Lensa Bola – Perjalanan Ruben Amorim bersama dengan Manchester United hingga kini masih jauh dari kata mulus. Sejak resmi ditunjuk sebagai manager pada November 2024, ia datang dengan membawa harapan besar. Publik Old Trafford berharap, sang pelatih asal Portugal dapat menjadi sosok yang sanggup mengembalikan kejayaan klub yang sudah lama meredup.

Namun, kenyataan di lapangan berbicara lain.

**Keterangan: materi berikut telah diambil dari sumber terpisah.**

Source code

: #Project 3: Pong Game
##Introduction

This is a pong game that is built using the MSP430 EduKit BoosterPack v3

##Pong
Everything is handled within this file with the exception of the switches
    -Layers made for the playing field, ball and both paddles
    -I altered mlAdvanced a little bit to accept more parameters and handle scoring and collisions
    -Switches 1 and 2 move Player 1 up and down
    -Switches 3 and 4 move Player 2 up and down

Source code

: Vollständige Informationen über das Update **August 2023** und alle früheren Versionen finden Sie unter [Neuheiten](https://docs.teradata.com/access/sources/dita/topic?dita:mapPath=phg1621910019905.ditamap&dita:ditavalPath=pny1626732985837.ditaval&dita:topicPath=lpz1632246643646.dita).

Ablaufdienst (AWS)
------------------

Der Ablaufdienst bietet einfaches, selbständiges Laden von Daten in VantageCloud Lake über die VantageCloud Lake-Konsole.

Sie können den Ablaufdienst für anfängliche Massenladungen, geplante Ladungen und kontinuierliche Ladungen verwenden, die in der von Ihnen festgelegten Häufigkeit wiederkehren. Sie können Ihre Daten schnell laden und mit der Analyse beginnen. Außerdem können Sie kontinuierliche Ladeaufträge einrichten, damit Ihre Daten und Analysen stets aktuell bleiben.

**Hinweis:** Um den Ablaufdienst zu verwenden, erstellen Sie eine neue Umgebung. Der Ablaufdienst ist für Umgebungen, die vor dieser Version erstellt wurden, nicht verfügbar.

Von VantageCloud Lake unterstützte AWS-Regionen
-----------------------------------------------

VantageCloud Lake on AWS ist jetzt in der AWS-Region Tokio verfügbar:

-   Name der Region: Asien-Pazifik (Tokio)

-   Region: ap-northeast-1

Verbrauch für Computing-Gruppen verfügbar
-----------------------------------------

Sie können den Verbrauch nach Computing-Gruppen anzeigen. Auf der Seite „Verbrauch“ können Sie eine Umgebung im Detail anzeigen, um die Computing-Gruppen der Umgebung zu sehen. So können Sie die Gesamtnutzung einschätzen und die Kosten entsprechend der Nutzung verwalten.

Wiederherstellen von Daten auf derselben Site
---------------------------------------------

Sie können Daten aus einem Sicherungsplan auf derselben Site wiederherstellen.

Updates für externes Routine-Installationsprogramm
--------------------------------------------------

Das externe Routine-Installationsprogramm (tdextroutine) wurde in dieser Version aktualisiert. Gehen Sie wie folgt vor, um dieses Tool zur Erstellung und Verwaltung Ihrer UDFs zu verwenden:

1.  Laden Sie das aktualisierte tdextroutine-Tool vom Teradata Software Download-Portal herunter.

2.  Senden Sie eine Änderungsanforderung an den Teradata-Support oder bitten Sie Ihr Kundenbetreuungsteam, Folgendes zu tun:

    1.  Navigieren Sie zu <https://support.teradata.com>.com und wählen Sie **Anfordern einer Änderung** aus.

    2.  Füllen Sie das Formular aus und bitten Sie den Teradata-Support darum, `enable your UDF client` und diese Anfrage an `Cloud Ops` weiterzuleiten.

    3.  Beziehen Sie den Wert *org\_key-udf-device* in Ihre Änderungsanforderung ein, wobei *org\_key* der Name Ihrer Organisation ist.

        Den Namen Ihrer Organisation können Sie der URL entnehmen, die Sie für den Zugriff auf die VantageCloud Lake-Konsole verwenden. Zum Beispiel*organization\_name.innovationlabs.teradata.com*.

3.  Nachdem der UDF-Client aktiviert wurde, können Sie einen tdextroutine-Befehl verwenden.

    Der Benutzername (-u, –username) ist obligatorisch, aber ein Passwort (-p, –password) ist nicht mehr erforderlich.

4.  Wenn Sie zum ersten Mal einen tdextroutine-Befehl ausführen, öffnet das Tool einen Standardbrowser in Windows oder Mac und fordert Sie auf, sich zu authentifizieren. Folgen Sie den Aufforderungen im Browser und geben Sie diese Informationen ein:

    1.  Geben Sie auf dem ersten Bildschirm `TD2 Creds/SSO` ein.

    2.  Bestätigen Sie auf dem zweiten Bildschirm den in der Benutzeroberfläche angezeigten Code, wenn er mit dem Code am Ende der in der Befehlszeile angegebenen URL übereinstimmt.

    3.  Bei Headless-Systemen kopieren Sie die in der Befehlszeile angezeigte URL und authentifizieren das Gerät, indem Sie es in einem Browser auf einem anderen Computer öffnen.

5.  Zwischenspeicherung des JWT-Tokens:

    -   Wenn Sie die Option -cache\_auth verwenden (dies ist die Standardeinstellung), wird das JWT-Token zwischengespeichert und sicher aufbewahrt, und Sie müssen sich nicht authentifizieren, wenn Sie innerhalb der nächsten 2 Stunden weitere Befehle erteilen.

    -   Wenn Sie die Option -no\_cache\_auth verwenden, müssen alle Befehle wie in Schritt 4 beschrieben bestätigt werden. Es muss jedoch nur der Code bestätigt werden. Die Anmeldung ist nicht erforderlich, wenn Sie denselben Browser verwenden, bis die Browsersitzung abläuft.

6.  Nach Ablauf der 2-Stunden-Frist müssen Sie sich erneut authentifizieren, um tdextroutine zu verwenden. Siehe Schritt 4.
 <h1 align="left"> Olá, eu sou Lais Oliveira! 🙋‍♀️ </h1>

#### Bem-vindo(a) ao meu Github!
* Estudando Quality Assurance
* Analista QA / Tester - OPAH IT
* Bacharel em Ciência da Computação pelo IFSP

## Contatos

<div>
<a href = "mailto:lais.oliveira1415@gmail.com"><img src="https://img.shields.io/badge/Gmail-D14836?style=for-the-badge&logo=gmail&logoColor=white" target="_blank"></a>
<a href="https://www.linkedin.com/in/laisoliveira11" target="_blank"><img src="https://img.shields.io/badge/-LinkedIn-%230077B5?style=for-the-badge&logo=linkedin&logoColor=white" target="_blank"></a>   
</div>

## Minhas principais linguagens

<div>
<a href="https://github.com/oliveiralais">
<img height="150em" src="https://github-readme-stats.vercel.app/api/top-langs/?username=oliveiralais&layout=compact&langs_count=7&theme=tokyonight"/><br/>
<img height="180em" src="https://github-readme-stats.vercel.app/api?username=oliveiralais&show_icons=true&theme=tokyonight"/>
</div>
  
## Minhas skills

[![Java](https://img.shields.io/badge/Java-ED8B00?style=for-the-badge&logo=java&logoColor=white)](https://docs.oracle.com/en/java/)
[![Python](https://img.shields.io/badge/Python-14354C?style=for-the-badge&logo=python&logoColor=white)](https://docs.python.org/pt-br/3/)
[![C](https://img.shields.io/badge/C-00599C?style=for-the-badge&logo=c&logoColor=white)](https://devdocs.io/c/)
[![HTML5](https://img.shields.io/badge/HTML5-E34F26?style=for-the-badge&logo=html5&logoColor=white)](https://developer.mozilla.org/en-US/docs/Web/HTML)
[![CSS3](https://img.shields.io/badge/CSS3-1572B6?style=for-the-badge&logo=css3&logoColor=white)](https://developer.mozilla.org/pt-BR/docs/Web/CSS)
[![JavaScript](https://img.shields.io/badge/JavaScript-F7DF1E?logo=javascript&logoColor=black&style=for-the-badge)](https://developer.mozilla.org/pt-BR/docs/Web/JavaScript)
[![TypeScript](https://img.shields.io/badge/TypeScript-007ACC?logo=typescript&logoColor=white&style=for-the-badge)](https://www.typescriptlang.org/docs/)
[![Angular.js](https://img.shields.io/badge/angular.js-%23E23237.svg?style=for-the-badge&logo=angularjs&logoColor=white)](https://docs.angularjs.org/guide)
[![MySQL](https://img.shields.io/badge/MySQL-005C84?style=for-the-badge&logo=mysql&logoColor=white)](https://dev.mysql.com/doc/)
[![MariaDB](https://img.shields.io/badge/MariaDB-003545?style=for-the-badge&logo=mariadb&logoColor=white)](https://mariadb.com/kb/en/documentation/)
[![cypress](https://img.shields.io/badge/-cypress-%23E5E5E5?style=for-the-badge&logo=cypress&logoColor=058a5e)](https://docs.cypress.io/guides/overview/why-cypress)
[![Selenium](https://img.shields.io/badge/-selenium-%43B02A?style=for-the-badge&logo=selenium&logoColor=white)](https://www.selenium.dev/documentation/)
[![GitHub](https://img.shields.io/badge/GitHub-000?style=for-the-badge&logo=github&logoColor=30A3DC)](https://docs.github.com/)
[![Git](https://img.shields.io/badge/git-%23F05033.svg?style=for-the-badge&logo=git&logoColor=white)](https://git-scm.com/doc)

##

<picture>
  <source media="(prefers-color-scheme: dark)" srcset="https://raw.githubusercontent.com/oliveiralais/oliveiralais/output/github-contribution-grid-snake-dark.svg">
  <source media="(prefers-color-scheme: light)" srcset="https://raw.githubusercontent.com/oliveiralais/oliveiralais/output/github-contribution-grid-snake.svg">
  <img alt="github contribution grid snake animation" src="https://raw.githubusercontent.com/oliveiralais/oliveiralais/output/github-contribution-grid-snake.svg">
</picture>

Rangkaian hasil mengecewakan membuat perjalanan Amorim dipenuhi keraguan dan kritik tajam dari berbagai arah. Meski begitu, di tengah badai hujatan, ada sejumlah tanda positif yang bisa dijadikan fondasi untuk kebangkitan tim di masa mendatang.

Kekalahan terbaru dari Brentford di pekan ke-6 menjadi pukulan yang amat telak. Manchester United kalah dengan skor 1-3, dan kekalahan itu kembali mempertegas betapa sulitnya mereka meraih konsistensi. Para penggemar tentu geram, sebab hasil buruk tersebut membuat tim kembali terjebak di papan tengah klasmen.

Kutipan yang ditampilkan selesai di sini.